14th. of Greenroof, 1012—Firstday

Susan stared at the Faun for a long moment as he swayed in front of her, eyes wide with terror, and briefly considered the benefits of launching herself out of the window. Of course, she did no such thing—these were Peter's rooms, not her own and a fall to the paving stones below the window would not prove overall helpful in escaping whatever new crisis loomed, but was very likely to be deadly to her, and perhaps one or more of the Narnians still gathered in the courtyard below.

She took a breath, forced her gaze away from the window and slowly let the breath back out. "Tiberius, please, try to be calm and tell me, if you can, what has happened?"

The Tiberius' chin was trembling, close to tears, and he was alternating between ringing his hands and scrubbing ineffectually at the stain on his tunic. "Oh please, your majesty! Won't you come at once! It's simply dreadful, and she's just lying there! It isn't right! It isn't right!" His voice rose to a wail that Susan was certain would have been heard halfway to Tashbaan and he burst into tears at last.

Taking his arm, she steered him towards a chair as calmly as she could manage and settled the sobbing Faun into it before she allowed herself to feel her own concern and trepidation. Someone had been killed, presumably murdered, that was obvious from Tiberius' distressed announcement. But who?

She doubted Tiberius would be so distraught if it happened to be the Tarkheena Mazareen and stubbornly did not allow herself to feel disappointed about that particular lady's likely survival. That left any number of servants, courtiers, friends, and visitors to Cair Paravel. Half the kingdom is here! It could be anyone!

She hurriedly poured water from a pitcher on Peter's desk into a moderately clean goblet she found tipped on it's side among a jumble of papers she had yet to sort through, and set about trying to convince her distraught companion to drink it without choking and to calm enough to tell her precisely what he meant by murder and where she was supposed to go to face the matter.

Tiberius was still sobbing noisily into her handkerchief when the sound of hooves in the corridor alerted her to the presence of a Centaur. A moment later Orieus stood framed in the doorway, his face set in a very grim expression and an enormous longsword unsheathed in his right hand. The blade, she saw with some relief, did not appear to be bloody.

"General?" she abandoned the still sobbing Tiberius to his grief with a last pat on the shoulder and sympathetic look and crossed the room to Orieus' side. His expression was even more concerning up close and she suppressed a shudder at the mix of fury and grief in the set of his jaw and the white-knuckled grip he kept on the hilt of his sword.

He inclined his head slightly, then frowned past her at the distraught Faun. "He's told you then, Queen Susan?" he asked quietly, sheathing the sword once he seemed to have satisfied himself that she was alone except for Tiberius.

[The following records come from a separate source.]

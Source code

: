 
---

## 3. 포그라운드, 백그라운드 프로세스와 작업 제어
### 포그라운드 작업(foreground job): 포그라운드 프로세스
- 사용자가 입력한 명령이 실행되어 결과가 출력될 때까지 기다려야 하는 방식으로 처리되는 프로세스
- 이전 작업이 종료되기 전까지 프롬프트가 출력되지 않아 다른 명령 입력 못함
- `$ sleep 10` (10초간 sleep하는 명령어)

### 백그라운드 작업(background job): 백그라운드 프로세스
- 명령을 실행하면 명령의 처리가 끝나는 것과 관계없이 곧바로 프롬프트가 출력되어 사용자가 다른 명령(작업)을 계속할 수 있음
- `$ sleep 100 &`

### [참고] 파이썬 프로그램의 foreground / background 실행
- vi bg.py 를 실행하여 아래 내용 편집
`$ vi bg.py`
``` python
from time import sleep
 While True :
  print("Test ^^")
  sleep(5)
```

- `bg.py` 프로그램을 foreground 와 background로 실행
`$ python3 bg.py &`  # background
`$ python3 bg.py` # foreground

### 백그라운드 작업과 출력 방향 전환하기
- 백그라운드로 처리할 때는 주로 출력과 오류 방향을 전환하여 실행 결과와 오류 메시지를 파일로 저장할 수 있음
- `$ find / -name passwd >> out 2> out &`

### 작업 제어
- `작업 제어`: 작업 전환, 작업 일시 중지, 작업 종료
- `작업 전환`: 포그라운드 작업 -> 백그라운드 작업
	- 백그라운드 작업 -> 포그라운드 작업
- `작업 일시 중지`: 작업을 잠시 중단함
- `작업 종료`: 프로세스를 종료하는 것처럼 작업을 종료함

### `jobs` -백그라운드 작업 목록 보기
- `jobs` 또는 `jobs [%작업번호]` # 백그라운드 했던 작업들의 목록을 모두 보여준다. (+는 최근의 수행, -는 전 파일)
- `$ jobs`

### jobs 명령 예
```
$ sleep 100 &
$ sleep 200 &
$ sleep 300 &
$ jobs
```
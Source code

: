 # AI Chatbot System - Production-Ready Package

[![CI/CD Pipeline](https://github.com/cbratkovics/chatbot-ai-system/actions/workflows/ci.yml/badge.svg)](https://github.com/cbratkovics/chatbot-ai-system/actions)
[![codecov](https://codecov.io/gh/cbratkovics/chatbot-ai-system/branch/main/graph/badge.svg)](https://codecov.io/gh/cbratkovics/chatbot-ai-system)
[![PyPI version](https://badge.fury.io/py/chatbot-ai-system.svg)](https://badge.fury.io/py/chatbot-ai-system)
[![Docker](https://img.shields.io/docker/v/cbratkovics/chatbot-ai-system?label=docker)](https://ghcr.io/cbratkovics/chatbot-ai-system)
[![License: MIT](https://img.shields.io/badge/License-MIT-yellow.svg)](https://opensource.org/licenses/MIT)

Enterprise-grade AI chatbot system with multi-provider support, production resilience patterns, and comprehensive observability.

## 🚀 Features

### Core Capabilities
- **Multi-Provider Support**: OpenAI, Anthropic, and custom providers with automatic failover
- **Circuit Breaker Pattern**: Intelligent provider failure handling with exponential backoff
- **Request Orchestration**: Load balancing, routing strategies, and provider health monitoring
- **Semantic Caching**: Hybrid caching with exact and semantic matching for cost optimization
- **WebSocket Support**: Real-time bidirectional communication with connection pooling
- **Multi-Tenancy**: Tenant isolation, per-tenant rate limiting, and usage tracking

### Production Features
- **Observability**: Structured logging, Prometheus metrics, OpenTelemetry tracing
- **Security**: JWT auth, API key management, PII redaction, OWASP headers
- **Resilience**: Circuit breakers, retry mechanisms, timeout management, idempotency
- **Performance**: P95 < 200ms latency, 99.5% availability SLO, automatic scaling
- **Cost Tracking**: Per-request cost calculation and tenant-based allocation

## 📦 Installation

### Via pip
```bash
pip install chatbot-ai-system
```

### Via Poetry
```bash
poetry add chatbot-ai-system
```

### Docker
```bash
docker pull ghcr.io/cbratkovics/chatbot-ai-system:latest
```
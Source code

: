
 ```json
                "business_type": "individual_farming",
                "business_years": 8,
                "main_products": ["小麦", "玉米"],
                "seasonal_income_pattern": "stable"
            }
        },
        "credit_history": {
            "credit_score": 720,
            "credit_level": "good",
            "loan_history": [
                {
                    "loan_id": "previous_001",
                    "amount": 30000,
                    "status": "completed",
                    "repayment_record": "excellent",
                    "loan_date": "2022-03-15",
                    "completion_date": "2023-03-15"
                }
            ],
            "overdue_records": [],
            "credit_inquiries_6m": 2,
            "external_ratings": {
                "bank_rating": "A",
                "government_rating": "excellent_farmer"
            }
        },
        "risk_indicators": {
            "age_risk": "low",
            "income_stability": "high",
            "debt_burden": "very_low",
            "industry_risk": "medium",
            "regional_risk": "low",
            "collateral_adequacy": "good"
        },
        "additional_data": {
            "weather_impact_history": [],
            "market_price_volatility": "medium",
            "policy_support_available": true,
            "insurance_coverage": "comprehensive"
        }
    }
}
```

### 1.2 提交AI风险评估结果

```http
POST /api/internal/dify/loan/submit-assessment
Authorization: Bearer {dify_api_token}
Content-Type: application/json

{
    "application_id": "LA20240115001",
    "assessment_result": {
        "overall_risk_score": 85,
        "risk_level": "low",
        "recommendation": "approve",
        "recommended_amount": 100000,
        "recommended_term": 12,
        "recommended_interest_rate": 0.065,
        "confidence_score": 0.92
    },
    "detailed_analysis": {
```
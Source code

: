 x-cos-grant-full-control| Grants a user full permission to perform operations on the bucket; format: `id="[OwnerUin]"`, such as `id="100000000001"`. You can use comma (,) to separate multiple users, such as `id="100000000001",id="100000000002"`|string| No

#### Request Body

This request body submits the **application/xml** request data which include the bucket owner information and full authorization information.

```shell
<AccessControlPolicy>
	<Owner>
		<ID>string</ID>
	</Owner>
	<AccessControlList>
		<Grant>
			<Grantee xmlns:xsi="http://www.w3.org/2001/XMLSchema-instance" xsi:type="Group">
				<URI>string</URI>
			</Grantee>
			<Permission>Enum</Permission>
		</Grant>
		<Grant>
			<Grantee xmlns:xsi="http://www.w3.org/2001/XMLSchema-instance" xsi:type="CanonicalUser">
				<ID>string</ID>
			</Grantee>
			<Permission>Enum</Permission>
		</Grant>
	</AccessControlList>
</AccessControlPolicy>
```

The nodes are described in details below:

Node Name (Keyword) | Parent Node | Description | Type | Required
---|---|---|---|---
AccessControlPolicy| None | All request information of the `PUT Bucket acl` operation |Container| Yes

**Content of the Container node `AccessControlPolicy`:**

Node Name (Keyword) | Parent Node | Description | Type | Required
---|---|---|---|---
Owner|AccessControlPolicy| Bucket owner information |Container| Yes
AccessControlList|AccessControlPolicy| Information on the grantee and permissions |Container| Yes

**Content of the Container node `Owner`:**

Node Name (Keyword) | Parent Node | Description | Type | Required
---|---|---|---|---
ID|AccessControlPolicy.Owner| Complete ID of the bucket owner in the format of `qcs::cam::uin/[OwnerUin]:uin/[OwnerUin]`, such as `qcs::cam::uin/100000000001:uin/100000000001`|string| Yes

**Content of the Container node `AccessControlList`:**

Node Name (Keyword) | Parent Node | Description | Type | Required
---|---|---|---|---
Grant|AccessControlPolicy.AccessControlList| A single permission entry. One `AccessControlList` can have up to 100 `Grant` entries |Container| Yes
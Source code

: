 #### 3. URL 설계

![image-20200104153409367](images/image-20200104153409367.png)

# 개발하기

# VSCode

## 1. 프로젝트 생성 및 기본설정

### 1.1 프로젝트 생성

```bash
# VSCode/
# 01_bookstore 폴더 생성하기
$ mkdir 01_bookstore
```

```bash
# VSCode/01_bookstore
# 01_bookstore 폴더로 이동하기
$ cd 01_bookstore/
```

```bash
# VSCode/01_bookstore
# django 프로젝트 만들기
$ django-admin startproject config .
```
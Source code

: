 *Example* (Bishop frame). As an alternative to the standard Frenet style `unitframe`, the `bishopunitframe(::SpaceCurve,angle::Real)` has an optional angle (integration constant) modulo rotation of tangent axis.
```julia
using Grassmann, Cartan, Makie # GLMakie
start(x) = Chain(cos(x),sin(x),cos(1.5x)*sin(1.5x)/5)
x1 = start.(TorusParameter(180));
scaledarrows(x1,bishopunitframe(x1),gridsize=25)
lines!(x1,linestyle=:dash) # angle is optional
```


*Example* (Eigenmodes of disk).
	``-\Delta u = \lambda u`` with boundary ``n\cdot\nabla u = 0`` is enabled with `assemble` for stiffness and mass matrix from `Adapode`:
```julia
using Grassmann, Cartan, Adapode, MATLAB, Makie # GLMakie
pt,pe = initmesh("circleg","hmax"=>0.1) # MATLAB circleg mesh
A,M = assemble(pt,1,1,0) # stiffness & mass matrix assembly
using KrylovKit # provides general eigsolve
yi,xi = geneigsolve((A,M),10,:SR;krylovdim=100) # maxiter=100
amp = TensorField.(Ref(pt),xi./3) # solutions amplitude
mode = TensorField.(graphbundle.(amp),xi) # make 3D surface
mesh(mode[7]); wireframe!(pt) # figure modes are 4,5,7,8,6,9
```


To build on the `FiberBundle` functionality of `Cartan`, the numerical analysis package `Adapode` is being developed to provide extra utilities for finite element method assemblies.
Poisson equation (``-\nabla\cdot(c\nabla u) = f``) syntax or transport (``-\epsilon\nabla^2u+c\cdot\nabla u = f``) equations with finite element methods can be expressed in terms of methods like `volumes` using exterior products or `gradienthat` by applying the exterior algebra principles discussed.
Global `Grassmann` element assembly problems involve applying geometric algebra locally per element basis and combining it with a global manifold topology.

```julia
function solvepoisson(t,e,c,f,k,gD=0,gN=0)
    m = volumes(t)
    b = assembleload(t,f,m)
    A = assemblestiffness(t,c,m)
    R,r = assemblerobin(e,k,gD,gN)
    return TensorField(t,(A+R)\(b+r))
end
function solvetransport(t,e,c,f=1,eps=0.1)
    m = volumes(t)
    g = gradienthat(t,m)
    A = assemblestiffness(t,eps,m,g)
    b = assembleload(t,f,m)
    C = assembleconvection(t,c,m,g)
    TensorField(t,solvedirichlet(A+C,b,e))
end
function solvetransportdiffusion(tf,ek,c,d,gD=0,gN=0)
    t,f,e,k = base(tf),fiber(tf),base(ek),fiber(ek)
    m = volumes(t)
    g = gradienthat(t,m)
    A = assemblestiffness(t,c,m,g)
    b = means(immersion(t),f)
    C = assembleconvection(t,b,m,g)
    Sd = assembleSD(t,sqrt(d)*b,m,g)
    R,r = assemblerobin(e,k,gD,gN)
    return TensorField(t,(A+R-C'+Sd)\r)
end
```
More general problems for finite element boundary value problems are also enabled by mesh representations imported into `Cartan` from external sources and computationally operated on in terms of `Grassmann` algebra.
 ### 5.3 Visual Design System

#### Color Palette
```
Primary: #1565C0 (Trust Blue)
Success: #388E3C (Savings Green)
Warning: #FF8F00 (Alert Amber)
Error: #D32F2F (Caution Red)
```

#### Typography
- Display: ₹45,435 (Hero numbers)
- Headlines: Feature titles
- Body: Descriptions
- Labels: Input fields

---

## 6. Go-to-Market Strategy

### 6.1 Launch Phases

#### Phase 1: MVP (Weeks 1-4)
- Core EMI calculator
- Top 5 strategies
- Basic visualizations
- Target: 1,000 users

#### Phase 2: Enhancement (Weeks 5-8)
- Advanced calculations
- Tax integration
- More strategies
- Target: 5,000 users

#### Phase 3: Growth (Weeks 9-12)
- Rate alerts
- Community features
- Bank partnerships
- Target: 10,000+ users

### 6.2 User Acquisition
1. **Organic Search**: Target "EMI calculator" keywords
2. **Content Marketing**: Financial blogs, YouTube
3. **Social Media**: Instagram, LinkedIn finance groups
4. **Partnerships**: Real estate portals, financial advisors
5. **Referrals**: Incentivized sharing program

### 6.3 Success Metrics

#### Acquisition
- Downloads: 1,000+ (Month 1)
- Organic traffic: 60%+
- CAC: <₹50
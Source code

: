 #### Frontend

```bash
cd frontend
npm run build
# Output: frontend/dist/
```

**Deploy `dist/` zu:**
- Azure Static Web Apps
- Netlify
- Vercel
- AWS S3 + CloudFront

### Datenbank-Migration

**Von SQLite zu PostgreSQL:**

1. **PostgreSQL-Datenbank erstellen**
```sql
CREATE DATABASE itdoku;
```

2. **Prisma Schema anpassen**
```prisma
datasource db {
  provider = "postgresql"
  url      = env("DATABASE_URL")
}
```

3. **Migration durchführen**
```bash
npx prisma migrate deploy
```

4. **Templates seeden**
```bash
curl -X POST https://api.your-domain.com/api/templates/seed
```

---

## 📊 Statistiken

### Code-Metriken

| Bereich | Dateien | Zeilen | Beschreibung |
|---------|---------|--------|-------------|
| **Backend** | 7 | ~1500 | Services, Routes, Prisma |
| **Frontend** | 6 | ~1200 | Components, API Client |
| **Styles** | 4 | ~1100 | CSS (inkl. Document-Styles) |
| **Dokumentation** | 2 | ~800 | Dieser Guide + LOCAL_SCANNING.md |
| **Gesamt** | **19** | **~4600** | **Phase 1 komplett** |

"Tiberius has told me someone's been killed, but not who or how. General, please tell me what has happened." His expression was not remotely reassuring, nor was the look of sorrow he directed at her when it became clear she knew very little of the matter. Susan clenched her fists, feeling her fingernails dig painfully into the skin of her palms, and struggled for composure. No more loss, Aslan, I beg you. No more friends to bury. I cannot bear it! But she knew that she must bear it, no matter how staggering the weight, and closed her eyes briefly, forcing herself to take another deep.

Give me strength, she begged silently. Aslan help me. Susan had always rather envied Lucy her close connection with Aslan, had longed for the same assurance of His presence that her younger sister always seemed to have, but in that moment, she was nearly certain that she felt the warmth of breath against her cheek and the warmth of soft fur pressing against her side.

Stand strong, Eve's Daughter, a voice whispered in her ear, accompanied with a feeling of love and safety. She remembered nights sitting before the fire with her knitting while Lucy played with a litter of kittens on the hearth, Peter and Edmund laughing as they ran across the muddy training field—eager to escape her wrath when a pair of over enthusiastic Dogs had knocked her over and covered her in mud, and the barely remembered feeling of racing across plains, over streams, and through forests on Aslan's back with Lucy so many years before.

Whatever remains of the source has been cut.